The sequence $(a_n)_{n\in\mathbb{N}}$ is defined by $a_1=3$ and $$a_n=a_1a_2\cdots a_{n-1}-1$$Show that there exist infinitely many prime number that divide at least one number in this sequences
Problem
Source: Thailand TSTST 2024 P4
Tags: number theory, prime numbers
vsamc
18.07.2024 22:21
Assume the contrary. Then, the set of prime divisors of $\{a_n\}$ is finite (and of course $\{a_n\}$ is an infinite set since $a_{n+1} > a_n$ for $n\geq 2$). But then, by Kobayashi, the set of prime divisors of $\{a_n+1\}$ is infinite.
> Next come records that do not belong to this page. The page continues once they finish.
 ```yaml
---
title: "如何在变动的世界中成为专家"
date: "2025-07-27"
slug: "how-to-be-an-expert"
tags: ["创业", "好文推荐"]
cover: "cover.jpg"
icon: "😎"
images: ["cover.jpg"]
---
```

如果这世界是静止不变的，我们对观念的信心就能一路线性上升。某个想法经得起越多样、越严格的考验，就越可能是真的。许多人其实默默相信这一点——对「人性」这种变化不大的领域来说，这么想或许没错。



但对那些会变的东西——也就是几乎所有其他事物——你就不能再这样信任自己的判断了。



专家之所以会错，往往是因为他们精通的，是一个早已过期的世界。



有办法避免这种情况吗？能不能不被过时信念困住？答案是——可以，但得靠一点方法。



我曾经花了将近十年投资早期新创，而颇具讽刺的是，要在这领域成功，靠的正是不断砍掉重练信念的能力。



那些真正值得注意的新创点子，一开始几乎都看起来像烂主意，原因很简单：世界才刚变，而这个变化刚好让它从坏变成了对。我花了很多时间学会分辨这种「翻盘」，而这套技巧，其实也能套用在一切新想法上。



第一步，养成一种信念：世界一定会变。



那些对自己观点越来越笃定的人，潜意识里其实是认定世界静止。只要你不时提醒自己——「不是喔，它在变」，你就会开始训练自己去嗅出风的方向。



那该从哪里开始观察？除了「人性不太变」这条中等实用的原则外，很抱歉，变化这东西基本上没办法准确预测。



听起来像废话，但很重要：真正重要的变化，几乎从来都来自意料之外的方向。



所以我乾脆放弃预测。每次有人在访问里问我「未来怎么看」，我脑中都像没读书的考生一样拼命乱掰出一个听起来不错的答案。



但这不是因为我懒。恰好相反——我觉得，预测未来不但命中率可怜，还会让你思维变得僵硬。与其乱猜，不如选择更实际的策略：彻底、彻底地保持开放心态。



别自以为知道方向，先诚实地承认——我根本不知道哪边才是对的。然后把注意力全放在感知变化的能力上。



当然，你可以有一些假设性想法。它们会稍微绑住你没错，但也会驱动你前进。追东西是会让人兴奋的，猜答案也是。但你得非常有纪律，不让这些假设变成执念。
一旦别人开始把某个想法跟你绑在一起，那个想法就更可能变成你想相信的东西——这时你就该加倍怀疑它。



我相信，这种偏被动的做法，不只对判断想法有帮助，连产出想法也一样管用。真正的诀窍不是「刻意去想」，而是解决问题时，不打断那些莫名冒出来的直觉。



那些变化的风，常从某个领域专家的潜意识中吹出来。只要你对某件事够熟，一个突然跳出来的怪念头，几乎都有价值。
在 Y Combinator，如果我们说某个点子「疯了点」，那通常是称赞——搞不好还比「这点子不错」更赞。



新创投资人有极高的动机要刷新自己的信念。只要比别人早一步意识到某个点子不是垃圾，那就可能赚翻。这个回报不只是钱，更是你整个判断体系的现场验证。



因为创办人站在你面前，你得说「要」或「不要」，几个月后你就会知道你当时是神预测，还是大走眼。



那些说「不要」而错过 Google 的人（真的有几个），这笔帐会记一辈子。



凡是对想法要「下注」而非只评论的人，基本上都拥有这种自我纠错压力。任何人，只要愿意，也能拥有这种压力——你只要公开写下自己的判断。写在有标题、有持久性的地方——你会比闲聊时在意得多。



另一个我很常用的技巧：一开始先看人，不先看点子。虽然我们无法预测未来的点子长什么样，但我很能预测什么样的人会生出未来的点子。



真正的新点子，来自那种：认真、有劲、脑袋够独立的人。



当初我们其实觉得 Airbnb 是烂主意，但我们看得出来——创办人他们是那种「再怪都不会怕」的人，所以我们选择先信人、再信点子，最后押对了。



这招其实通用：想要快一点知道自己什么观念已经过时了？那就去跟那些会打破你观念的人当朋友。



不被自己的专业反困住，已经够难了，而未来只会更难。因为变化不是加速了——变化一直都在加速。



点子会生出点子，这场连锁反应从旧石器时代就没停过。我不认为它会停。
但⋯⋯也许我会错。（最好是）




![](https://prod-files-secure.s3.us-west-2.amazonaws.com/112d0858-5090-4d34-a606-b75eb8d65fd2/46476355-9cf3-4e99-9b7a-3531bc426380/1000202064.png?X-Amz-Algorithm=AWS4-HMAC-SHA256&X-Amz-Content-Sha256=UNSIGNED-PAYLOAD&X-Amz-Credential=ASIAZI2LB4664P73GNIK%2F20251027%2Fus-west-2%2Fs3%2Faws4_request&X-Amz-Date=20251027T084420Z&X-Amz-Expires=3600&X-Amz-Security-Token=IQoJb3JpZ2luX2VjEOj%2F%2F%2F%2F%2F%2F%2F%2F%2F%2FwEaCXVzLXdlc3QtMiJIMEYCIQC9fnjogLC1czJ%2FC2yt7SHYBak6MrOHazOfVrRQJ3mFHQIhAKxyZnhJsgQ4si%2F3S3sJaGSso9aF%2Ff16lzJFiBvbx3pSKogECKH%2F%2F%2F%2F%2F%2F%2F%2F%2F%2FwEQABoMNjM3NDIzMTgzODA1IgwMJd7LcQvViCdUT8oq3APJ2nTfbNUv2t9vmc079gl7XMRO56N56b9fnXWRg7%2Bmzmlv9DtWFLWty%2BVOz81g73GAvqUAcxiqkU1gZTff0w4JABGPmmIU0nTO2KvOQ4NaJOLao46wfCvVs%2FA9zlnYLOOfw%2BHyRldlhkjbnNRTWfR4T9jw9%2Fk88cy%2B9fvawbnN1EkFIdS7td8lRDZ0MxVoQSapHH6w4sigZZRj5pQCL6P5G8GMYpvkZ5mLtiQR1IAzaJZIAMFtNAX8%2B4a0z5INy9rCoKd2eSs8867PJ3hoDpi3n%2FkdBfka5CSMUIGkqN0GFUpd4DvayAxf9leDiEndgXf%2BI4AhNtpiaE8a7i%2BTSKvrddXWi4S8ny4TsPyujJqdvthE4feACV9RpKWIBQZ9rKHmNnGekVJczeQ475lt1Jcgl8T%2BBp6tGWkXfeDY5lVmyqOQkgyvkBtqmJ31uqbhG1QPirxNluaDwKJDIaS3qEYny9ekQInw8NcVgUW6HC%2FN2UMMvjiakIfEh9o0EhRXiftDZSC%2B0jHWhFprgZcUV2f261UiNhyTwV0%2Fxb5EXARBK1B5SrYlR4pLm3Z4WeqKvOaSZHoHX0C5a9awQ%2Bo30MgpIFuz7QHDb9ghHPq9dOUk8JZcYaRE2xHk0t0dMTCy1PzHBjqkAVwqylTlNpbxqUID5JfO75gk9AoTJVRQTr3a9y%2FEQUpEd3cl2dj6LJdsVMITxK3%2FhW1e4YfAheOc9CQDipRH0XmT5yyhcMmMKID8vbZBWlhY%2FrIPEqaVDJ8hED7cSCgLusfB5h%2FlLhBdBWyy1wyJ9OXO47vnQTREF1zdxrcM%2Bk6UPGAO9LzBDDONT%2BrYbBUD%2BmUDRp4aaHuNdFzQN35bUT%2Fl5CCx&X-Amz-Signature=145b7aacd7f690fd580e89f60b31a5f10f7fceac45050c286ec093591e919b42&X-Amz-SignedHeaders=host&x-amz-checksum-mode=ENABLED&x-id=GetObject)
But $a_n +1 = a_1a_2\cdots a_{n-1}$, whose prime divisors must belong to the original set, a contradiction.
Tintarn
26.07.2024 16:22
Well, of course Kobayashi is a complete overkill here: Once a prime number divides an element of the sequence, it will never divide anything in the sequence again, so we must even have a new prime factor in each step.
AshAuktober
26.07.2024 16:45
Observe that for prime $p$, if $p | a_n$ then $p \nmid a_k \forall k > n$. Therefore, we must get a new prime divisor for each $a_k$, proving the result. $\square$ (Remark: One also has to show that $a_i > 1 \forall i$, but that's easy.)